A streamlined interface for LangChain AI agent creation with multi-modal support (text and images).

Features

  • Simple API: Easy-to-use interface for creating AI agents
  • Multi-modal Support: Handle both text and image inputs seamlessly
  • LangChain Integration: Built on top of the powerful LangChain framework
  • Flexible Models: Support for OpenAI, Anthropic, and other LLM providers
  • Document Processing: PDF and image processing capabilities
  • Context Management: Advanced context engineering utilities
  • Async Support: Both synchronous and asynchronous execution

Installation

pip install agi-agents

Quick Start

from agi_agents import Agents
from langchain_openai import ChatOpenAI

# Initialize your model
llm = ChatOpenAI(model_name='gpt-4o-mini')

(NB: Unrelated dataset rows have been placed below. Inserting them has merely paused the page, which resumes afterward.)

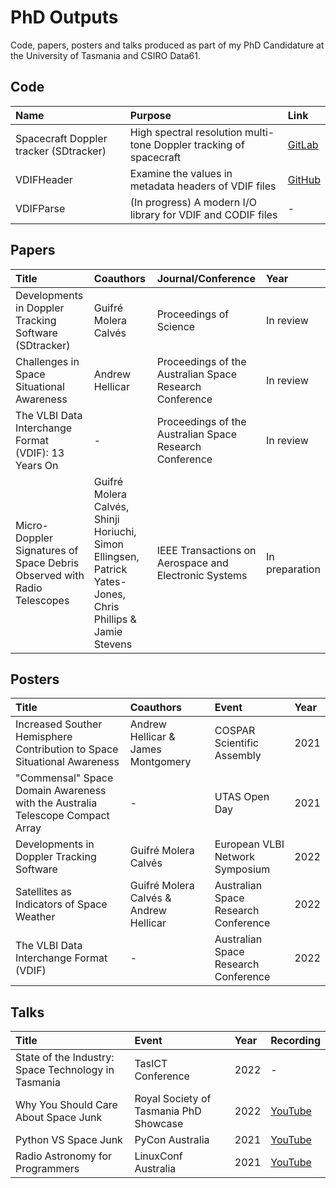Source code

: # PhD Outputs

Code, papers, posters and talks produced as part of my PhD Candidature at the University of Tasmania and CSIRO Data61.

## Code

| Name  | Purpose   | Link  |
|:--    |:--        |:--    |
| Spacecraft Doppler tracker (SDtracker) | High spectral resolution multi-tone Doppler tracking of spacecraft | [GitLab](https://gitlab.com/gofrito/sctracker) |
| VDIFHeader | Examine the values in metadata headers of VDIF files | [GitHub](https://github.com/TheMartianLife/VDIFHeader) |
| VDIFParse | (In progress) A modern I/O library for VDIF and CODIF files | - |

## Papers

| Title | Coauthors | Journal/Conference    | Year  |
|:--    |:--        |:--                    |:--    |
| Developments in Doppler Tracking Software (SDtracker) | Guifré Molera Calvés | Proceedings of Science | In review |
| Challenges in Space Situational Awareness | Andrew Hellicar | Proceedings of the Australian Space Research Conference | In review |
| The VLBI Data Interchange Format (VDIF): 13 Years On | - | Proceedings of the Australian Space Research Conference | In review |
| Micro-Doppler Signatures of Space Debris Observed with Radio Telescopes | Guifré Molera Calvés, Shinji Horiuchi, Simon Ellingsen, Patrick Yates-Jones, Chris Phillips & Jamie Stevens | IEEE Transactions on Aerospace and Electronic Systems | In preparation |

## Posters

| Title | Coauthors | Event     | Year  |
|:--    |:--        |:--        |:--    |
| Increased Souther Hemisphere Contribution to Space Situational Awareness | Andrew Hellicar & James Montgomery | COSPAR Scientific Assembly | 2021 |
| "Commensal" Space Domain Awareness with the Australia Telescope Compact Array | - | UTAS Open Day | 2021 |
| Developments in Doppler Tracking Software | Guifré Molera Calvés | European VLBI Network Symposium | 2022 |
| Satellites as Indicators of Space Weather | Guifré Molera Calvés & Andrew Hellicar | Australian Space Research Conference | 2022 |
| The VLBI Data Interchange Format (VDIF) | - | Australian Space Research Conference | 2022 |

## Talks

| Title | Event | Year  | Recording |
|:--    |:--    |:--    |:--        |
| State of the Industry: Space Technology in Tasmania | TasICT Conference | 2022 | - |
| Why You Should Care About Space Junk | Royal Society of Tasmania PhD Showcase | 2022 | [YouTube](https://youtu.be/Mc59NCNu5lo) |
| Python VS Space Junk | PyCon Australia | 2021| [YouTube](https://youtu.be/jcgaU1mgS0A) |
| Radio Astronomy for Programmers | LinuxConf Australia | 2021 | [YouTube](https://youtu.be/P4UiWbUVaaM) |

# Create a simple text processing chain
chain = Agents.chain_create(
    model=llm,
    text_prompt_template="Answer this question: {question}",
)

# Use the chain
response = Agents.chain_batch_generator(
    chain, 
    {"question": "What is artificial intelligence?"}
)
print(response)

Multi-modal Example

# Create a chain that processes both text and images
chain = Agents.chain_create(
    model=llm,
    text_prompt_template="Describe this image: {description}",
    image_prompt_template=True
)

# Process an image
base64_image = Agents.normalize_image_to_base64("path/to/image.jpg")
response = Agents.chain_batch_generator(
    chain,
    {
        "description": "What do you see?",
        "base64_image": base64_image,
        "detail_parameter": "high"
    }
)

Main Classes

Agents

The core class for creating and managing AI agents:

  • chain_create(): Create LangChain processing chains
  • chain_batch_generator(): Execute chains synchronously
  • chain_stream_generator(): Stream responses in real-time
  • continue_chain_batch_generator(): Handle long conversations with continuation

Contexts

Utility class for context engineering:

  • create_context_layer(): Create context templates
  • compress_context(): Compress contexts to fit token limits

Document

Document processing utilities:

  • extract_text_from_pdf(): Extract text from PDFs
  • convert_pdf_to_images(): Convert PDFs to images
  • pdf_to_base64_images(): Convert PDFs to base64 for LLM processing

Requirements

  • Python 3.8+
  • langchain-openai
  • langchain-anthropic
  • langchain-core
  • PyMuPDF
  • Pillow
  • pillow-heif

License

MIT License

Contributing

Contributions are welcome! Please feel free to submit a Pull Request.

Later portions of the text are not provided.